▶ [The task]: Only the lines from the beginning of the entries through the one that holds "Let's pretend we" may appear in the answer, written out exactly and free of pictures.

Rendered images with source text
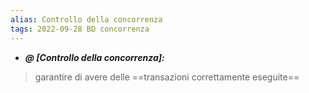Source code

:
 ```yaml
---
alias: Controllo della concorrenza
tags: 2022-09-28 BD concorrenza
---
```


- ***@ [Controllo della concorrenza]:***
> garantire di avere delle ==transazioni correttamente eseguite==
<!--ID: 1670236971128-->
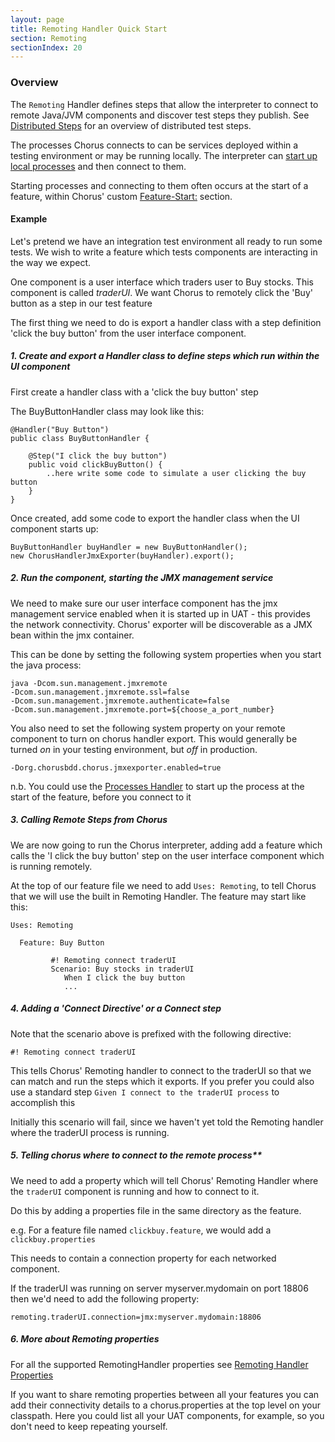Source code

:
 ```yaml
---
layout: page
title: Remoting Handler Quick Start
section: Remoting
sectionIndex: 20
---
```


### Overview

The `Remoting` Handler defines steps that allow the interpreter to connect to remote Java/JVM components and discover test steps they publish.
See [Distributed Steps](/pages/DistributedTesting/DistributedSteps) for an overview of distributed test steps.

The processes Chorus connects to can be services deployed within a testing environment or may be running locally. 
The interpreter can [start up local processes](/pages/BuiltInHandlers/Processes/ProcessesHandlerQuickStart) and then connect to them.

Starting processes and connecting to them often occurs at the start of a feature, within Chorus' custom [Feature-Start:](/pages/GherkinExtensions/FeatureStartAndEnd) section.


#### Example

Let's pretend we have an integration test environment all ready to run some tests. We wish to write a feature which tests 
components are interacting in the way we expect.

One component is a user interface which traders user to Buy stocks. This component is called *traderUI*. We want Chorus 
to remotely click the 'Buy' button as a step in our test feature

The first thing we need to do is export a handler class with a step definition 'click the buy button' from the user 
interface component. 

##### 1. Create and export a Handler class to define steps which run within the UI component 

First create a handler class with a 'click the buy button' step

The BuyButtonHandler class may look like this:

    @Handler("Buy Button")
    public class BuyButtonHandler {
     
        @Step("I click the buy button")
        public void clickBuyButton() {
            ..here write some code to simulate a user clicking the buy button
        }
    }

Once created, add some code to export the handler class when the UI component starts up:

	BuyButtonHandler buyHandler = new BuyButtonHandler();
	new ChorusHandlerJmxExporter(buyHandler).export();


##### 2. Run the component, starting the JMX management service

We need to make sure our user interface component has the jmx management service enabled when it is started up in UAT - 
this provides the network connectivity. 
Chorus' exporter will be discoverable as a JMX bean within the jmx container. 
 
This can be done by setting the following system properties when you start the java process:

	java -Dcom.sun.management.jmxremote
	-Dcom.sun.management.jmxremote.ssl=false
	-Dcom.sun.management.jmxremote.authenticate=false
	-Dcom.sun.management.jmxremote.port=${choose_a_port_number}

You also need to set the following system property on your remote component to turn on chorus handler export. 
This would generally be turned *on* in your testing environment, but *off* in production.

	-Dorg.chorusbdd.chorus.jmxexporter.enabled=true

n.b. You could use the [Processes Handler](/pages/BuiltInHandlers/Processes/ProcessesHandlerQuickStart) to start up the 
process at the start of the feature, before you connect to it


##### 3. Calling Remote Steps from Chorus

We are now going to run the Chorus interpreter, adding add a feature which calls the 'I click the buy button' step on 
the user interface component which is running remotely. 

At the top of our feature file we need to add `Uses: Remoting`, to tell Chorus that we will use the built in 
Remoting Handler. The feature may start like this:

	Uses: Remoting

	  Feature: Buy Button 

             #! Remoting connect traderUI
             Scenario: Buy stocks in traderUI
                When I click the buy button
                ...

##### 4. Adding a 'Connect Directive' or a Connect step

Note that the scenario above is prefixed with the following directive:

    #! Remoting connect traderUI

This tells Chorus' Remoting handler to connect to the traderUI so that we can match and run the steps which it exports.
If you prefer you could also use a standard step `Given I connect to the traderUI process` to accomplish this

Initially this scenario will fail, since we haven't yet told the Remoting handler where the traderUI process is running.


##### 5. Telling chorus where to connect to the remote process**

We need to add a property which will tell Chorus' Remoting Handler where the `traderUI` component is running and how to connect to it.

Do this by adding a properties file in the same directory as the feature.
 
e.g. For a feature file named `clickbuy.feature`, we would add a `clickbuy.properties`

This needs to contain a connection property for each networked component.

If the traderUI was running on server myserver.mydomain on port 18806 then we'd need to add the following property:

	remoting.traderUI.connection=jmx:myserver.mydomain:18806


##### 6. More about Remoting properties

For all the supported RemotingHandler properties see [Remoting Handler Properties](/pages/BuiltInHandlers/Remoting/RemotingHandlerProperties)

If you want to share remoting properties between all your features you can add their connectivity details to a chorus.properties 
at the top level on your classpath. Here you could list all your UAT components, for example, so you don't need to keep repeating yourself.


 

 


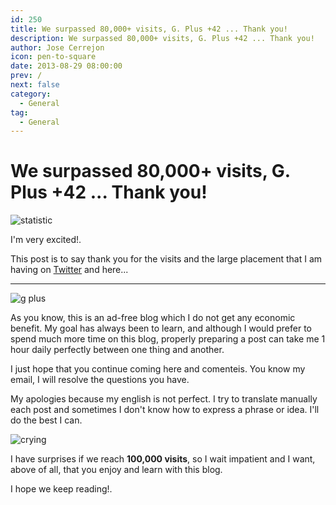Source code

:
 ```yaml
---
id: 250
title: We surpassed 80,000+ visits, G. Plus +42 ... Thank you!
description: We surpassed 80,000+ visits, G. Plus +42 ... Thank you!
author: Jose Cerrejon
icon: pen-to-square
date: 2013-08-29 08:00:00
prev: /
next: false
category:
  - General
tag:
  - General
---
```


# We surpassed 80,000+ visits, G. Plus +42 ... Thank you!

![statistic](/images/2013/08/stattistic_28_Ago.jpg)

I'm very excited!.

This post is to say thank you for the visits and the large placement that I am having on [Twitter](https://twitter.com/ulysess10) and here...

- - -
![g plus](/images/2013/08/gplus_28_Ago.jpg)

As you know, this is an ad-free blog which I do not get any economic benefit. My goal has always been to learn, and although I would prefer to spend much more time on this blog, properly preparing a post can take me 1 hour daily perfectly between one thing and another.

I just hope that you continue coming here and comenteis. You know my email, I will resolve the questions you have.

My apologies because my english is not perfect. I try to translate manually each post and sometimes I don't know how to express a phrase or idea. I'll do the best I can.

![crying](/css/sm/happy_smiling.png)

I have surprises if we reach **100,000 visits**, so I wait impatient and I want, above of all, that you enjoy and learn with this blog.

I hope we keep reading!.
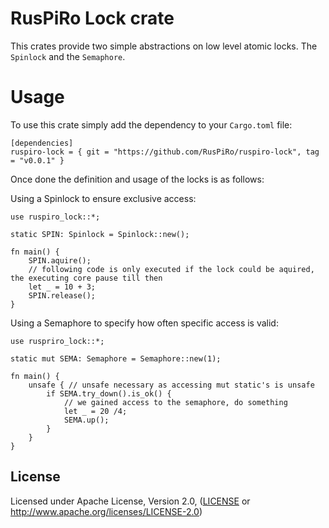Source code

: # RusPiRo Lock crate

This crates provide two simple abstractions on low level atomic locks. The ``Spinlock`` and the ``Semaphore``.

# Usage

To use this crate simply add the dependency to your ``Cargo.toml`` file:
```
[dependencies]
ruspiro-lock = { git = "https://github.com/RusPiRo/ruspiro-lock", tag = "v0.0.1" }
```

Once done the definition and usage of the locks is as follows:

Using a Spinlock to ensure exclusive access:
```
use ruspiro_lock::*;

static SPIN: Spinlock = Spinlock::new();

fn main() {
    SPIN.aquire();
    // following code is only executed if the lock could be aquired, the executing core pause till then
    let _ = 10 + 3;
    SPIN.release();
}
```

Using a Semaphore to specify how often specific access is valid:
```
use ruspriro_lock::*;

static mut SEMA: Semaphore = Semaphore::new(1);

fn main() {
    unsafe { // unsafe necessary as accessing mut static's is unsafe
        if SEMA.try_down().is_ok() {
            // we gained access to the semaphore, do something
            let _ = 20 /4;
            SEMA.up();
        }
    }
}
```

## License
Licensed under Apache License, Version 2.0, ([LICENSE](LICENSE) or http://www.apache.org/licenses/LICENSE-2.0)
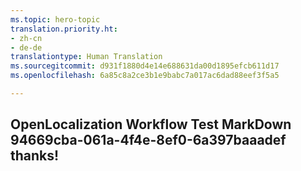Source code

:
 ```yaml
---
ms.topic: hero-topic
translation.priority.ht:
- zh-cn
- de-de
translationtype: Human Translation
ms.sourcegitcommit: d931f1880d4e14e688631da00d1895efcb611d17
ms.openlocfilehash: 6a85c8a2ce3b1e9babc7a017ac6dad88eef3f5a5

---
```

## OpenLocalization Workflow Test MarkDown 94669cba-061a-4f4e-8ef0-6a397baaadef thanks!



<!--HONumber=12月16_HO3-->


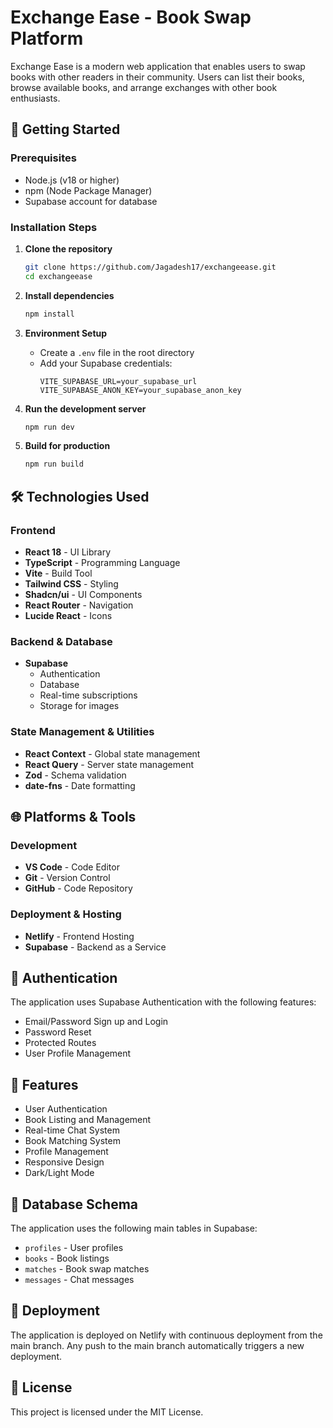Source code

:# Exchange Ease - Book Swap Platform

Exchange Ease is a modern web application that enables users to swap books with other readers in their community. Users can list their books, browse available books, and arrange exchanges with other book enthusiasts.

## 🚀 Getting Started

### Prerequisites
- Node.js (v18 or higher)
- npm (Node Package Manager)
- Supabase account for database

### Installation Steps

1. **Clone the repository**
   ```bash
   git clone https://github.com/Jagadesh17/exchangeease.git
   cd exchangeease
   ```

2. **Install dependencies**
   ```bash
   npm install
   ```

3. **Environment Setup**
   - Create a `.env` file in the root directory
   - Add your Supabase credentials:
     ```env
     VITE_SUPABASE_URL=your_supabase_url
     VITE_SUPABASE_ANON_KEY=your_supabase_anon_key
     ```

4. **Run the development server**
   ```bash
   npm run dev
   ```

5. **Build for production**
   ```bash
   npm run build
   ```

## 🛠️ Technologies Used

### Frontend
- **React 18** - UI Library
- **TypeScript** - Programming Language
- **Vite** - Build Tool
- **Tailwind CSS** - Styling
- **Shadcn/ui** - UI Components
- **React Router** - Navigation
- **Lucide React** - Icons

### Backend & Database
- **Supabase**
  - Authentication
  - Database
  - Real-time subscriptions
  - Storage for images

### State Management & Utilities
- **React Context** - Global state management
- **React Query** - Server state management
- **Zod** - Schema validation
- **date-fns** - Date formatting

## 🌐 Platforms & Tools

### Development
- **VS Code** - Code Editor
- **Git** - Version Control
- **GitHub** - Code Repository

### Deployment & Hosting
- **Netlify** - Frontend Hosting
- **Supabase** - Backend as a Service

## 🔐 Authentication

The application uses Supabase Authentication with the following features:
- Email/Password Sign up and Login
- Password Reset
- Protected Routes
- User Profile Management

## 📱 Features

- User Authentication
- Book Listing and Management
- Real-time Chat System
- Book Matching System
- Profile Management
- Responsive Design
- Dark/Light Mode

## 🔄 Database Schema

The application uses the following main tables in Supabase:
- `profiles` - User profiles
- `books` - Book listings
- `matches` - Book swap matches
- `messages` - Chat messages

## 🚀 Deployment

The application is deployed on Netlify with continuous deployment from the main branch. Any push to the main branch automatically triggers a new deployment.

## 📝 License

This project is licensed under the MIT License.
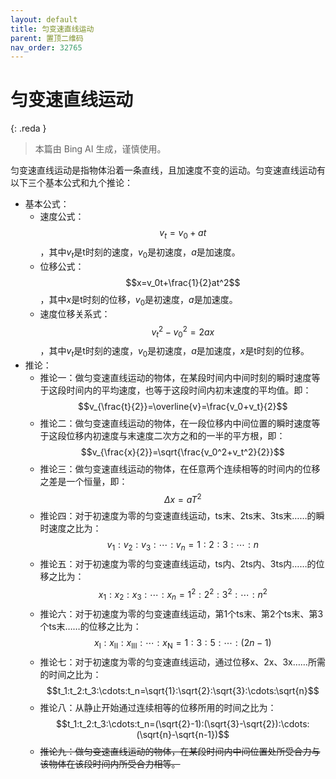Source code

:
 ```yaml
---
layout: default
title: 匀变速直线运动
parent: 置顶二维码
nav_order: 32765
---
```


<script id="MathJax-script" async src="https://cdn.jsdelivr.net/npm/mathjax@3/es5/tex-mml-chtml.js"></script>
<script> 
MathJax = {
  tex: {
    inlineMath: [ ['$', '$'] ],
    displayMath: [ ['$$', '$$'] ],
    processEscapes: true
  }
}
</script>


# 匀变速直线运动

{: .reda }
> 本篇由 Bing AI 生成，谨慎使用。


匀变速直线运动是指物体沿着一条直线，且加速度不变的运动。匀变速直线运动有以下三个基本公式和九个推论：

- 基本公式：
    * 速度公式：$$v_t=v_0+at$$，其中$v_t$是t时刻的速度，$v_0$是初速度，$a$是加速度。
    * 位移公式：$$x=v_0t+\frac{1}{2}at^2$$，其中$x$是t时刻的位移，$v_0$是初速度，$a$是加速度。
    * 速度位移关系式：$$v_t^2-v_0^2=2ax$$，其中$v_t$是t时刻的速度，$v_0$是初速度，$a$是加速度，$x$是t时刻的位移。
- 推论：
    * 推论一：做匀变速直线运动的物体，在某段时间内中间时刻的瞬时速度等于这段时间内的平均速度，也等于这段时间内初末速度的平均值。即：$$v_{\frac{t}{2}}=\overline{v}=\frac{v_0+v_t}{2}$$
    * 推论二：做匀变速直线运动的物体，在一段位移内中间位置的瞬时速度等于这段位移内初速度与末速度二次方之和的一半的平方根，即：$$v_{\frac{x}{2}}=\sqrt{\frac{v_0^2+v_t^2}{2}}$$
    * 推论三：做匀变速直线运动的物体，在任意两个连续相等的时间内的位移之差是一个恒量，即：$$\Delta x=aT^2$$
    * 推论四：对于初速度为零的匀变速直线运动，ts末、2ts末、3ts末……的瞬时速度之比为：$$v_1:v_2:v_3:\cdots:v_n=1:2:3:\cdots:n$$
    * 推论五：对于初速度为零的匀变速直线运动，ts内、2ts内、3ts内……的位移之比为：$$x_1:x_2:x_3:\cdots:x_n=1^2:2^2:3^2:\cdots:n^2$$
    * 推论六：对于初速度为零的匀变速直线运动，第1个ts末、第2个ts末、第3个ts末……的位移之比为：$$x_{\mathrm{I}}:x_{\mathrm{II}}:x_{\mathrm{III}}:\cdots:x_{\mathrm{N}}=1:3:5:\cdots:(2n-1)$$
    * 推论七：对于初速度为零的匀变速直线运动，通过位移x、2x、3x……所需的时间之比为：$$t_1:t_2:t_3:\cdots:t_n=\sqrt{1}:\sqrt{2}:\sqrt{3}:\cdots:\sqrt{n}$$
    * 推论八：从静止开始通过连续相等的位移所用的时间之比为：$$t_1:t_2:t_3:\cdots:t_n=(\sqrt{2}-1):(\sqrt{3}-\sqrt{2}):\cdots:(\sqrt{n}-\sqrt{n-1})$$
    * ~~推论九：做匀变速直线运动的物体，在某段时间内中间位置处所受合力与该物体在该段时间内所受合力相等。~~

▶ [Solution to the exercise]:
Source code

:
 ```yaml
---
alias: Controllo della concorrenza
tags: 2022-09-28 BD concorrenza
---
```


- ***@ [Controllo della concorrenza]:***
> garantire di avere delle ==transazioni correttamente eseguite==
<!--ID: 1670236971128-->
Source code

:
 ```yaml
---
layout: page
title: Remoting Handler Quick Start
section: Remoting
sectionIndex: 20
---
```


### Overview

The `Remoting` Handler defines steps that allow the interpreter to connect to remote Java/JVM components and discover test steps they publish.
See [Distributed Steps](/pages/DistributedTesting/DistributedSteps) for an overview of distributed test steps.

The processes Chorus connects to can be services deployed within a testing environment or may be running locally. 
The interpreter can [start up local processes](/pages/BuiltInHandlers/Processes/ProcessesHandlerQuickStart) and then connect to them.

Starting processes and connecting to them often occurs at the start of a feature, within Chorus' custom [Feature-Start:](/pages/GherkinExtensions/FeatureStartAndEnd) section.


#### Example

Let's pretend we have an integration test environment all ready to run some tests. We wish to write a feature which tests 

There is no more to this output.